Tim Chambers tbchambers@yahoo.com writes:
Television (band), Nirvana (band) and Catatonia (band) are all better page titles.
Why are they better? Are they even demonstrably different besides being (a) harder to type (b) Unimplemented
[[Baseball/History]] (especially from [[Baseball/World Series]]...)
[[History of Baseball]]
as is [[Baseball History]]
and [[Baseball World Series]] are synonymous.
Similarly /Talk pages are great...
But the separate talk: namespace is even better.
I must admit I haven't been following this. What would replace [[World War II/Talk]] ?
I think the concept of subpages is flawed in an encyclopedia. Why limit ourselves to a primitive hierarchical structure?
Why limit ourselves to a flat non-structure?
Eliminating subpages paves the way for the implementation of even better navigation features.
I don't see how subpages affect this one way or the other.
any page with "baseball" in the title would get a link to the [[Baseball]] article, and the [[Baseball]] article would list links to all the other baseball articles.
I don't think this is dependent on the elimination of subpages one way or the other...
On 7 Nov 2001, Gareth Owen wrote:
Tim Chambers tbchambers@yahoo.com writes:
Television (band), Nirvana (band) and Catatonia (band) are all better page titles.
Why are they better? Are they even demonstrably different besides being (a) harder to type (b) Unimplemented
Not particularly harder to type, but maybe a little.

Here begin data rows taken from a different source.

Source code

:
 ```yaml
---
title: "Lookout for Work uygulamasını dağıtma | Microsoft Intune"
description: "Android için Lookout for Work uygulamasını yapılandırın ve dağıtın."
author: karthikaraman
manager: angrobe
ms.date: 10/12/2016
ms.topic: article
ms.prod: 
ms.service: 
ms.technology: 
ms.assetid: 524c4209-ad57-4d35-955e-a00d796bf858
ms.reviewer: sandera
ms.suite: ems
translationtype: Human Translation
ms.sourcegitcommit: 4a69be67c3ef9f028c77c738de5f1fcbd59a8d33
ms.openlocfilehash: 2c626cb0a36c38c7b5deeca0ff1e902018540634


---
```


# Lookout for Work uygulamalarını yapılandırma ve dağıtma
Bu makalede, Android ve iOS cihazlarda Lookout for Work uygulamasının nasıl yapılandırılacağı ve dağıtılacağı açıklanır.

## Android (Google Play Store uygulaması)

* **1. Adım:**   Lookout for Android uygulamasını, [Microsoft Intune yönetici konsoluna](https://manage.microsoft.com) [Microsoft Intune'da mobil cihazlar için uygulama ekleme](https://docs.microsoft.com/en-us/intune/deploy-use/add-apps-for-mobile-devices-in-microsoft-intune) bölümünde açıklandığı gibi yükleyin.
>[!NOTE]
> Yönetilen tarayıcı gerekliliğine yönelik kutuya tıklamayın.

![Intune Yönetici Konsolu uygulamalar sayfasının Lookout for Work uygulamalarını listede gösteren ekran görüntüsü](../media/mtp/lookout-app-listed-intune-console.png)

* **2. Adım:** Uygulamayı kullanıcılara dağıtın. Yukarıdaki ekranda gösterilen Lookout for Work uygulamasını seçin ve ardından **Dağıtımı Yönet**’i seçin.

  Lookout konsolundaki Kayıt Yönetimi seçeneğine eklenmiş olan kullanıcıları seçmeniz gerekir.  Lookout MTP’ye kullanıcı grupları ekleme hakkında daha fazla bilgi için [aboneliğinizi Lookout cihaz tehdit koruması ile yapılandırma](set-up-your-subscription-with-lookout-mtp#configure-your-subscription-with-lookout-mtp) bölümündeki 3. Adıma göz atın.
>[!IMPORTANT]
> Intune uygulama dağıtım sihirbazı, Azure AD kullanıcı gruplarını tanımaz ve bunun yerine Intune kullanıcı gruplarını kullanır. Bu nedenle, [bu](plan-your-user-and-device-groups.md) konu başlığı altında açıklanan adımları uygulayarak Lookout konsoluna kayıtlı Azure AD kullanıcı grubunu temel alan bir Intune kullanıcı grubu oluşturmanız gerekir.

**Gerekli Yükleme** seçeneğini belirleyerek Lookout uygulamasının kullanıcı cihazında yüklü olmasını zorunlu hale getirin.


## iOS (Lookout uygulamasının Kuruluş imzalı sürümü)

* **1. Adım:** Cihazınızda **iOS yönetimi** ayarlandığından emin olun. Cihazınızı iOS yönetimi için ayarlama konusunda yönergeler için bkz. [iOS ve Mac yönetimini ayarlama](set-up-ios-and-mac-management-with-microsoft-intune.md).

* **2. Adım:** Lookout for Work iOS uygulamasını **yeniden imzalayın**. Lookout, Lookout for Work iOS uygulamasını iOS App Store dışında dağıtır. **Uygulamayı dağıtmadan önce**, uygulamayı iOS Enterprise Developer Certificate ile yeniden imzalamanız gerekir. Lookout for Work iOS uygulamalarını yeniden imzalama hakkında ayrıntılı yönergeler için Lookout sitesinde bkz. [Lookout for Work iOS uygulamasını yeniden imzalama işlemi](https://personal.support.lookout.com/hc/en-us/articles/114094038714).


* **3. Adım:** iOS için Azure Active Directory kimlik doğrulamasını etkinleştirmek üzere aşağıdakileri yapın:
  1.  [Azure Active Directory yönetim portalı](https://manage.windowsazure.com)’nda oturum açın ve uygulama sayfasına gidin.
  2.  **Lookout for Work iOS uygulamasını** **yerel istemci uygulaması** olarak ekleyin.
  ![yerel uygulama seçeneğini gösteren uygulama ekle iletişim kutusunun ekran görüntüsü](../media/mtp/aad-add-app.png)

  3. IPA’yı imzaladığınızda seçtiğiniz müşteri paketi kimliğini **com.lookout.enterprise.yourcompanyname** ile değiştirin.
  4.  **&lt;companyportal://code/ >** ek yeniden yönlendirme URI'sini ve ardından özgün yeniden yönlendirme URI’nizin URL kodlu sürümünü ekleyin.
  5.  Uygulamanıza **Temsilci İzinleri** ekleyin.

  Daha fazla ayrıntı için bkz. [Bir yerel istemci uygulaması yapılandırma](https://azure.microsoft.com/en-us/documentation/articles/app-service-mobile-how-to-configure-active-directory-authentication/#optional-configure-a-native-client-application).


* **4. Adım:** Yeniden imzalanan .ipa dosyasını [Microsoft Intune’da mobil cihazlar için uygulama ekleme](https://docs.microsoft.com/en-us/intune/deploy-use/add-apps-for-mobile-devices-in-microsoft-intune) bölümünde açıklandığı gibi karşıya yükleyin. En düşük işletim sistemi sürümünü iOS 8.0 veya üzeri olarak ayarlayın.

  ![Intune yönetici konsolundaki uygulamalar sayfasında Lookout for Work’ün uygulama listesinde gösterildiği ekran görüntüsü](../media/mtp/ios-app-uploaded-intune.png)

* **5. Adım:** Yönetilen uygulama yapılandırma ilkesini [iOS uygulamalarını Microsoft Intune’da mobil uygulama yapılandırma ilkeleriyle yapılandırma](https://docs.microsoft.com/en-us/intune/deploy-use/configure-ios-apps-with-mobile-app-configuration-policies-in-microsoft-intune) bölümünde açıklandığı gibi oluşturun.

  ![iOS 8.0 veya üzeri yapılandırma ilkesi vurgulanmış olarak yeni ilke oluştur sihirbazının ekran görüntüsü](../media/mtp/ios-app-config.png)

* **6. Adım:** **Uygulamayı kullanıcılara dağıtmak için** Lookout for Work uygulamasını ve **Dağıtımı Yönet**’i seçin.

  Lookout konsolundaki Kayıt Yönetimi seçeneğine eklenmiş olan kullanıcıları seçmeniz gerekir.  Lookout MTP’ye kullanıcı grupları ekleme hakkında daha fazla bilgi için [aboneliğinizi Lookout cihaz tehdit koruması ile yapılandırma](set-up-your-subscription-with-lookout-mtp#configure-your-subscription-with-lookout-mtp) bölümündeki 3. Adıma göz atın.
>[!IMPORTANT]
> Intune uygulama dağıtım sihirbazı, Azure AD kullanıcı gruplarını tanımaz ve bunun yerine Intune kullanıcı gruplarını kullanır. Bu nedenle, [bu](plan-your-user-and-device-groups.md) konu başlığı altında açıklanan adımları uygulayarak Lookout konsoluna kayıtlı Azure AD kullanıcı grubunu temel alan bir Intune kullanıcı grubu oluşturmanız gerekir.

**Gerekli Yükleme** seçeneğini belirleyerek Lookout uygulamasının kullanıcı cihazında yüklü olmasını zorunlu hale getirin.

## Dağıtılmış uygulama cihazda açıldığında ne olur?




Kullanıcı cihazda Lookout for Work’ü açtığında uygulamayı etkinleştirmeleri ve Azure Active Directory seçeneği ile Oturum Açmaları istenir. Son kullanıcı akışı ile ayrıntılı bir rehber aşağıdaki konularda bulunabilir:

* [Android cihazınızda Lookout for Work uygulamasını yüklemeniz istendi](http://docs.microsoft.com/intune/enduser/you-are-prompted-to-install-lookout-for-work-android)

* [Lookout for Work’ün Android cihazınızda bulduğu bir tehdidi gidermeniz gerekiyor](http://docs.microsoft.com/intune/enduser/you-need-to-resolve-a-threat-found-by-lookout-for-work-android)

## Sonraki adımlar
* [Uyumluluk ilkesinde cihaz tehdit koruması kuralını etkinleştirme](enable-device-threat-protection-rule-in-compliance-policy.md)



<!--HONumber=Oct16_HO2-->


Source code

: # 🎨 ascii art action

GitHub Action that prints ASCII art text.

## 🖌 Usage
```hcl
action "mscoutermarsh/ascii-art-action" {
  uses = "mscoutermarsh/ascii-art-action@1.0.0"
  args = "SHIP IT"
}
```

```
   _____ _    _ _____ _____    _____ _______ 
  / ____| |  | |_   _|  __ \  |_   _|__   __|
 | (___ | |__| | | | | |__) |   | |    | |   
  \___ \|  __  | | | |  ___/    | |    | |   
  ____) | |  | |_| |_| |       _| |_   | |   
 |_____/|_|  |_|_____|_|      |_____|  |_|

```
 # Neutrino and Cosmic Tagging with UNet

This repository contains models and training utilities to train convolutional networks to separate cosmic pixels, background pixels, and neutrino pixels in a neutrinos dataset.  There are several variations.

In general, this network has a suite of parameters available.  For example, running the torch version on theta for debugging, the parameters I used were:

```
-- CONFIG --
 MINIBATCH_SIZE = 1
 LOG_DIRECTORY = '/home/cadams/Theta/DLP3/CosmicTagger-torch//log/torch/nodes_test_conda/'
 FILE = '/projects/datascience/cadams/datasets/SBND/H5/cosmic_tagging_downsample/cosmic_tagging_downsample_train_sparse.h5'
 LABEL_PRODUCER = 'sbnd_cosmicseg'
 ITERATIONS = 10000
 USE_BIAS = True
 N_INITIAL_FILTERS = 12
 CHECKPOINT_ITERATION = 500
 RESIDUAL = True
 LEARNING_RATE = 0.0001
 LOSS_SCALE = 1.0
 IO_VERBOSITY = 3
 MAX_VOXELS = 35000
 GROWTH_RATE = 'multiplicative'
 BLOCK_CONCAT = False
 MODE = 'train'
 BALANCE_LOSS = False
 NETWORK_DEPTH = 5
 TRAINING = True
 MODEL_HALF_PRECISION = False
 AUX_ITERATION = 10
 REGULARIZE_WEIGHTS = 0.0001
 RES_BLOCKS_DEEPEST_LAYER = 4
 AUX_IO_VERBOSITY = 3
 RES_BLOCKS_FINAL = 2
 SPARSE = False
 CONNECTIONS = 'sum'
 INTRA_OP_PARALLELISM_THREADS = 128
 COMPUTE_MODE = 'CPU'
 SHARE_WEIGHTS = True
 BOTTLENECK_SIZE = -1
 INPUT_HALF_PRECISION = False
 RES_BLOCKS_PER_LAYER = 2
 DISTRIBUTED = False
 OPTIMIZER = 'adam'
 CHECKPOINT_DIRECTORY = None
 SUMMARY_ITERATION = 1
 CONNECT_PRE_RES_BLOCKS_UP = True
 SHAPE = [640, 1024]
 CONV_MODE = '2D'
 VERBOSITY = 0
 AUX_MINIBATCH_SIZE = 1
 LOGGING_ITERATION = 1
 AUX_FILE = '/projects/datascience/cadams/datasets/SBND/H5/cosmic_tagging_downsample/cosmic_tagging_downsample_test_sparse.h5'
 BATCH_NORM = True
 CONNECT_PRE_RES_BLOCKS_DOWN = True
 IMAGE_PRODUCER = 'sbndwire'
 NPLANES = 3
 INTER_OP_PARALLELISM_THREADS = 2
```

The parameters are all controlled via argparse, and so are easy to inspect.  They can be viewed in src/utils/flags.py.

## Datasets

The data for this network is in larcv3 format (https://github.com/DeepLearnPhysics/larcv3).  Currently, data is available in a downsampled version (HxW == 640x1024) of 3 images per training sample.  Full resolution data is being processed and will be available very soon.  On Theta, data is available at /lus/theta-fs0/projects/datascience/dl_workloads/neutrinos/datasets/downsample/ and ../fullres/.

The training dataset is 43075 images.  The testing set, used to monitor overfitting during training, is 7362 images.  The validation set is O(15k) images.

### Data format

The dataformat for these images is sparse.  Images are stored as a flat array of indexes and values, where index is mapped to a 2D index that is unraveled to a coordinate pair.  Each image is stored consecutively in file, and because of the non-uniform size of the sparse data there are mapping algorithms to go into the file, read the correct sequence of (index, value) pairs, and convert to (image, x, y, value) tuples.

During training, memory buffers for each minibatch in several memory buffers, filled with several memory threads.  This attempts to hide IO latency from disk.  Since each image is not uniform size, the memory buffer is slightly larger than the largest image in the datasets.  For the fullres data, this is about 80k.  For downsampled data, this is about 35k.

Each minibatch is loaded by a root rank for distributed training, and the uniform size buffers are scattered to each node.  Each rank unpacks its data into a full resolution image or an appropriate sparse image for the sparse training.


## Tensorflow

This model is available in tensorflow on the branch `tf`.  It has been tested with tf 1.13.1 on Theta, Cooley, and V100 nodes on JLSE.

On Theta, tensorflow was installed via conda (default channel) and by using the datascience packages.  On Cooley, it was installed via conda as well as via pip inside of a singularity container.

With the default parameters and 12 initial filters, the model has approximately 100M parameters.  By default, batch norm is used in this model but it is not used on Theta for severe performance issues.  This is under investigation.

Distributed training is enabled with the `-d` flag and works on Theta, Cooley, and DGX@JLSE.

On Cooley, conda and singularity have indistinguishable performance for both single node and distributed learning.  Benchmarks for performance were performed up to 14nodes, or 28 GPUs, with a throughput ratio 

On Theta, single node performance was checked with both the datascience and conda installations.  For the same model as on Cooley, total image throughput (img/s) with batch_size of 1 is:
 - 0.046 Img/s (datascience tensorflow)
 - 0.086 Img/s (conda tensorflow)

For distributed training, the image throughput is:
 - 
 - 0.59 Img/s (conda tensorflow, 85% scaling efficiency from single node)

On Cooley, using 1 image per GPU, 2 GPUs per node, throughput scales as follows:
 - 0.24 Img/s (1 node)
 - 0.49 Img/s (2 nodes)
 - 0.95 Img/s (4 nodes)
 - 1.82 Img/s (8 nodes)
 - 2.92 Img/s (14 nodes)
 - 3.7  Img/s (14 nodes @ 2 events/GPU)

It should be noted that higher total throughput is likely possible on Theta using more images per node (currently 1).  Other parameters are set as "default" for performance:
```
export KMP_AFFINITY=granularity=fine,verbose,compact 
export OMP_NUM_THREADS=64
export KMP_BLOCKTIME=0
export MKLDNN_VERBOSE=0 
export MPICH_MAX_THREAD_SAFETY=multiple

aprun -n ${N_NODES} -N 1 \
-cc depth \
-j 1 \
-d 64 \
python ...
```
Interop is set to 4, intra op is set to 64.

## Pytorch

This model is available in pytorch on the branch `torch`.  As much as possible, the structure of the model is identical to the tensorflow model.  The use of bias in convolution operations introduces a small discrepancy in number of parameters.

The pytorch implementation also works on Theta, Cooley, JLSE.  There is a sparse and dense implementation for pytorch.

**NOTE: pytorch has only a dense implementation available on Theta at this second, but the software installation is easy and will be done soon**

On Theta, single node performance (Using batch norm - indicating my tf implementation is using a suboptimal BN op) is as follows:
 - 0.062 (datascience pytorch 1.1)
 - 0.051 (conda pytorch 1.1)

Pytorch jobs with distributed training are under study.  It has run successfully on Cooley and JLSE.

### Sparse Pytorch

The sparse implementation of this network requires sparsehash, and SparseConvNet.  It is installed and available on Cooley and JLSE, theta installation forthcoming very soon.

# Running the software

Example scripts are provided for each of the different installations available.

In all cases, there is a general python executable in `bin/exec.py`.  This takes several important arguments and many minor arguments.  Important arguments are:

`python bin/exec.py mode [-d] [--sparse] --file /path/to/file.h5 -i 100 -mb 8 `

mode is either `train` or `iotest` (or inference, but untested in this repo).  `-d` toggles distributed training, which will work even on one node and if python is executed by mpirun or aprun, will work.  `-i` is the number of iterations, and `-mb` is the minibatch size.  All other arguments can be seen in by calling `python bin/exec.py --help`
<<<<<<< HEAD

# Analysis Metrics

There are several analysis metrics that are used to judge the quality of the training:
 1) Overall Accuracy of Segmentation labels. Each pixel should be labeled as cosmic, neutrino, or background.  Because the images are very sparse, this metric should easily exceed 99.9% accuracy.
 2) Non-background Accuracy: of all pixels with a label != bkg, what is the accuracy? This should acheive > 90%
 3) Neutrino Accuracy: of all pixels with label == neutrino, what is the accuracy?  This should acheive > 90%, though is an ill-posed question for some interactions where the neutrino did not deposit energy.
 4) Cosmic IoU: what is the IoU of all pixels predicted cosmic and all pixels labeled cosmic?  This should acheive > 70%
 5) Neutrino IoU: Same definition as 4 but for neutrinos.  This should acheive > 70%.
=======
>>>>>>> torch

The question doesn't turn on any single issue, here, certainly not on whether we have to type () versus /. Of course they're unimplemented--that's because we haven't implemented them yet. It's kind of like saying that it's a disadvantage of drug legalization that drugs are, in fact, still illegal. Yeah. That's why we want 'em legal! :-)
I think the concept of subpages is flawed in an encyclopedia. Why limit ourselves to a primitive hierarchical structure?
Why limit ourselves to a flat non-structure?
For reasons listed on http://www.wikipedia.com/wiki/Wikipedia_subpages_pros_and_cons
One of those reasons was inadequately stated. I'm going to include here the new statement:
* '''Single-level hierarchy is unjustified:''' subpages allow us to impose some conceptual structure or hierarchy on topics--but only one level of hierarchy. This is conceptually unappealing. Shouldn't it be either all or none? Look at it this way: suppose we create <nowiki>[[Foo/Bar]]</nowiki> and we're writing on the <nowiki>[[/Bar]]</nowiki> subpage. Then we discover a subsubtopic we want to create. What do we do then--just create a brand new top level page, apparently, for the subsubtopic. But then why do we have <nowiki>[[/Bar]]</nowiki> on a subpage in the first place? Doesn't make sense. This sort of thing could very easily happen in any area of human knowledge that is highly structured and "hierarchical," such as math, philosophy, and even history (there are many historical details of historical details).
Eliminating subpages paves the way for the implementation of even better navigation features.
I don't see how subpages affect this one way or the other.
Lee's proposal is just one example. It would be *way* too complicated to have both subpages *and* Lee's proposal.